(Plain-text document sources)
------------------------------------------------

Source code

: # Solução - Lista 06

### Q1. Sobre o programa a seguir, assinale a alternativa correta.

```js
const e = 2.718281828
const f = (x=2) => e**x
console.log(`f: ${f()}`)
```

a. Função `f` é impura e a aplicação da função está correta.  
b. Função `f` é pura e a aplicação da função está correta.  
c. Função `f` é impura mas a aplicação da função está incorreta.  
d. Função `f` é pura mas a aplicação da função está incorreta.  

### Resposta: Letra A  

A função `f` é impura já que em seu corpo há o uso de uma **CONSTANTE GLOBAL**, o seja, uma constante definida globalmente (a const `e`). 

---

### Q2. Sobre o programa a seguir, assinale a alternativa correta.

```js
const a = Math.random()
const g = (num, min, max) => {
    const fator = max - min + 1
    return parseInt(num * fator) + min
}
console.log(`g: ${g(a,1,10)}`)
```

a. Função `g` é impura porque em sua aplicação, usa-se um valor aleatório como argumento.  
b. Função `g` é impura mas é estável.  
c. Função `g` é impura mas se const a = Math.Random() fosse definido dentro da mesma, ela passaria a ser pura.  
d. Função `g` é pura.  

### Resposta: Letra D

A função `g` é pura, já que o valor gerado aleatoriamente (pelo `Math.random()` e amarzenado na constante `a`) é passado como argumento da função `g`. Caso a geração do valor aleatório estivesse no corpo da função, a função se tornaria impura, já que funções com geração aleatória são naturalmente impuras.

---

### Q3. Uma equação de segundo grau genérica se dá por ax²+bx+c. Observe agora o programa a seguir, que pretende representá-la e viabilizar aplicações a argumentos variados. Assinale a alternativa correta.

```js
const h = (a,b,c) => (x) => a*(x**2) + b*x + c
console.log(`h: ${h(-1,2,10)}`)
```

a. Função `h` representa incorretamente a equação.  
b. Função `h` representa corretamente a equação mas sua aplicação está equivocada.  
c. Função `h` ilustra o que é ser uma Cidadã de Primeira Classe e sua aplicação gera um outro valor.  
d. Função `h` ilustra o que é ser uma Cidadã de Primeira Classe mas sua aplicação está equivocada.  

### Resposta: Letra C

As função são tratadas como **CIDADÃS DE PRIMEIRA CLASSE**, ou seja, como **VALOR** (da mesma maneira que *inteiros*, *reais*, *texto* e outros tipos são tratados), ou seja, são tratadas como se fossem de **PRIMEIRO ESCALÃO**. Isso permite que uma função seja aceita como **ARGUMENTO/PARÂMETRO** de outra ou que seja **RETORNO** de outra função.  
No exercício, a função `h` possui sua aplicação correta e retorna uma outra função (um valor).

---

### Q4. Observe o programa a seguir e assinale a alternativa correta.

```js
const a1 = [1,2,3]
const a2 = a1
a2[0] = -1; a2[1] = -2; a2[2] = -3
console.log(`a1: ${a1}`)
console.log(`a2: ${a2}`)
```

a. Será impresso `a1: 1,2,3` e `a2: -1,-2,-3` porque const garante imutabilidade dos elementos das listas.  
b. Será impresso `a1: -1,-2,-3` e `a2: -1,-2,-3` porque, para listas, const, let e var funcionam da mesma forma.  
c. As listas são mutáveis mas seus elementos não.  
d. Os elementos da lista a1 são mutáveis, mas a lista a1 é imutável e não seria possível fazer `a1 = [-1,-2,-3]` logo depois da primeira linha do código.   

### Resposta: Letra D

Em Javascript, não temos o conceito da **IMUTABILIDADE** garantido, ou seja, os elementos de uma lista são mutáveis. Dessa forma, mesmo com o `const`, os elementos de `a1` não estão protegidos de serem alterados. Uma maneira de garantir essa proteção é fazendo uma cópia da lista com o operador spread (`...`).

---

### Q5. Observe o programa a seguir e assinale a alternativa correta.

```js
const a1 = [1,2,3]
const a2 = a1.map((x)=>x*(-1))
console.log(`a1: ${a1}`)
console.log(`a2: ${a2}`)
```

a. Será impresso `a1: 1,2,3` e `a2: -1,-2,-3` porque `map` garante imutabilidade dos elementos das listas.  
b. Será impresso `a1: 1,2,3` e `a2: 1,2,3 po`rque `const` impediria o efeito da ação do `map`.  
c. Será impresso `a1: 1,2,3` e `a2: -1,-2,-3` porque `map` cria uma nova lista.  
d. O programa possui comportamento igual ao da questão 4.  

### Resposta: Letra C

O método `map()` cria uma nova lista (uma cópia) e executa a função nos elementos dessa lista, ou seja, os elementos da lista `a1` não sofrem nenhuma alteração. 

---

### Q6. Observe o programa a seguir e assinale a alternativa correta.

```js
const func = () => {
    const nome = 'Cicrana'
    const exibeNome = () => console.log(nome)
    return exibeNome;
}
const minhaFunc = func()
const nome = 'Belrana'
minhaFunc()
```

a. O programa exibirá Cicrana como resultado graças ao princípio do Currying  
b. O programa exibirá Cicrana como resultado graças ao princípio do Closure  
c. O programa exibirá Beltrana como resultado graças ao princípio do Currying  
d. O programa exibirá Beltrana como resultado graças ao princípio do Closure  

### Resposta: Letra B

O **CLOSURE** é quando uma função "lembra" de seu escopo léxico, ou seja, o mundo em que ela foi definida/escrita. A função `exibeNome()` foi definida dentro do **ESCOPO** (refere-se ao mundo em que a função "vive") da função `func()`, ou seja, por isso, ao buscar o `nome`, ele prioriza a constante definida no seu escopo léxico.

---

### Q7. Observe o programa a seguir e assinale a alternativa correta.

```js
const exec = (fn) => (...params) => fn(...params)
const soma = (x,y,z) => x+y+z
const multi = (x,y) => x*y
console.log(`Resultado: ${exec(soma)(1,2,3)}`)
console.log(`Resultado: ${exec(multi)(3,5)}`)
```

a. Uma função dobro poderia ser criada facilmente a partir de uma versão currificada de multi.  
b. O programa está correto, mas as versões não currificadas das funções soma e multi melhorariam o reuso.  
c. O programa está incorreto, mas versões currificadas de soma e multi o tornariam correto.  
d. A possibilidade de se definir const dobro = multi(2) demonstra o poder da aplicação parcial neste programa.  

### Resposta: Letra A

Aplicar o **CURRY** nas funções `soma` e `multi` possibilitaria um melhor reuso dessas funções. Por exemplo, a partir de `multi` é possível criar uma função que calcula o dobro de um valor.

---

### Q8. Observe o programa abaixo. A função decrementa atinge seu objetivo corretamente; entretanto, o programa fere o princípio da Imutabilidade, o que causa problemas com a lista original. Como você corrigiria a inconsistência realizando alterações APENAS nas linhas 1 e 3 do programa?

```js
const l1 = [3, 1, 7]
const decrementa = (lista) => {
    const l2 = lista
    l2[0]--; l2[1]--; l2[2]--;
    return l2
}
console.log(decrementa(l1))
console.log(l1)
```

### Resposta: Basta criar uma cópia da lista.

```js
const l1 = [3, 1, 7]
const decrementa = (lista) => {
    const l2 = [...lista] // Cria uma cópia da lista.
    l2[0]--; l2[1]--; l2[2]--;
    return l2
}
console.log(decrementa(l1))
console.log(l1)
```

------------------------------------------------

INSTRUCTIONS FOR THE TASK:
What is wanted is every line from the first line of the entries through the line that contains "é pura e a aplicação", given again exactly.

EXERCISE RESPONSE:
Source code

: # Solução - Lista 06

### Q1. Sobre o programa a seguir, assinale a alternativa correta.

```js
const e = 2.718281828
const f = (x=2) => e**x
console.log(`f: ${f()}`)
```

a. Função `f` é impura e a aplicação da função está correta.  
b. Função `f` é pura e a aplicação da função está correta.  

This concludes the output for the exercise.